DOD's network defense to remain decentralized
- By Frank Tiboni
- Oct 03, 2005
Despite increasing attacks on its networks, the Defense Department will continue to protect them the way they do now at least for the time being.
In the past eight years, DOD officials have debated whether to assume total control of the department's networks or let network operations units in the military's commands continue to hold that responsibility. However, DOD officials have decided that current technology and turf battles preclude the formation of a centralized organization dedicated to managing and defending DOD networks.
Units in the military's commands, services and agencies will continue to operate and defend their networks. And they will work collaboratively under the oversight of Strategic Command's (Stratcom) Joint Task Force for Global Network Operations (JTF-GNO), according to the new "Joint Concept of Operations for Global Information Grid NetOps" document.
"There is now better centralization of authority and planning with a decentralization of execution at the combatant commands, services and agencies," said Army Col. James Barrineau, JTF-GNO's director for strategy, plans, policy and international relations, in an interview last week. He oversaw development of the document, which updates one issued last year and describes how DOD will operate and defend the GIG.
Barrineau said the 65-page document, which he described as more than a white paper but not quite military doctrine, achieves three goals for better operating and defending the GIG. First, it creates a better command structure, or unity of effort. Second, it provides for better communication on problems and threats, or common situational awareness. And finally, it enhances the performance of networks and their administrators, thereby enabling net-centricity.
DOD has debated for years how best to protect the GIG, Barrineau said. Some experts have proposed a new hierarchical approach in which the military has a single organization that operates and defends all of its networks. Others, however, support the current collaborative arrangement in which units in the military services manage and guard networks.
The technology does not exist to centrally operate and defend the GIG, he said. "It is impossible to effectively operate and defend the GIG from one centralized headquarters," the document states.
Although DOD lacks consensus on the idea of the department assuming total control of its networks, Barrineau said, support for the concept is increasing.
Mike Mullins, a consultant at Camber and former director of operations and security at an Army network operations center, said DOD made the right decision on how best to protect its networks for now. "We've struggled for years with trying to establish a network command," he said. "Local commanders will never cede their authority, and they're not supposed to."
Mullins agreed that the technology does not exist to centrally operate and defend the GIG because of interoperability issues.

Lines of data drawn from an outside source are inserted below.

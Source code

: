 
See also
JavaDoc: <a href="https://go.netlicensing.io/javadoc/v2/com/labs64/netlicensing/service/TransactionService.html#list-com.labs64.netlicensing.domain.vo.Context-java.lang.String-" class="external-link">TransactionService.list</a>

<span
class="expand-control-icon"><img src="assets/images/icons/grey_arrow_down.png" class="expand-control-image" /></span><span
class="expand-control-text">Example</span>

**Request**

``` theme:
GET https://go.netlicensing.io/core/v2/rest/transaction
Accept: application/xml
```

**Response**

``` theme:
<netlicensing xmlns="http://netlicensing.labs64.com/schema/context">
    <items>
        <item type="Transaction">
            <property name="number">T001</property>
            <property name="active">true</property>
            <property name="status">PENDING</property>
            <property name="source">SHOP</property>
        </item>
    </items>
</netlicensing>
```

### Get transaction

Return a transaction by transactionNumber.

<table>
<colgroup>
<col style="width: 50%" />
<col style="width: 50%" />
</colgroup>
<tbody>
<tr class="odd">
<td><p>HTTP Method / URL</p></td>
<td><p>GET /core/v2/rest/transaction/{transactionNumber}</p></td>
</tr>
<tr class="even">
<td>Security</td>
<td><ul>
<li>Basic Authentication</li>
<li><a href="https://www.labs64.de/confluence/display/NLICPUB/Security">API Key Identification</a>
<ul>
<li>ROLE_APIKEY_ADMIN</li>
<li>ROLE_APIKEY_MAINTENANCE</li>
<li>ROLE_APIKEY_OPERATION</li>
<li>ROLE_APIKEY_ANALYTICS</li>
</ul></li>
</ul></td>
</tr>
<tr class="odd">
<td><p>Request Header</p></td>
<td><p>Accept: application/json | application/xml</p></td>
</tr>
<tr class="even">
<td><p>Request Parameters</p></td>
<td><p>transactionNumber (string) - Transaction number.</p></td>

Marine Corps Gen. James Cartwright, Stratcom commander, approved the new document in August. He sent it to leaders in the Pentagon, the military and DOD agencies.
"Our understanding of [network operations] and net-centric operations and warfare is still in its infancy," Cartwright wrote in the memo attached to the document.
An official at the Army's Network Enterprise Technology Command, the unit that operates and defends the service's networks, said network operations represent a core competency for the unit.
"The objectives and end state of [network operations] is to put into place an enterprise architecture solution across
the entirety of LandWarNet, in synchronicity with JTF-GNO, the Defense Information Systems Agency and Strategic Command, and keep it current through updates of the Army Enterprise NetOps Integrated Architecture," said the official who requested anonymity. LandWarNet refers to the networks the Army contributes to the GIG.
Former military and industry officials have attributed recent attacks on DOD's networks primarily to Chinese cyber spies, crime gangs and thrill-seeking hackers. The department reported 40,076 incidents in 2001, 43,086 in 2002, 54,688 in 2003 and 74,053 in 2004.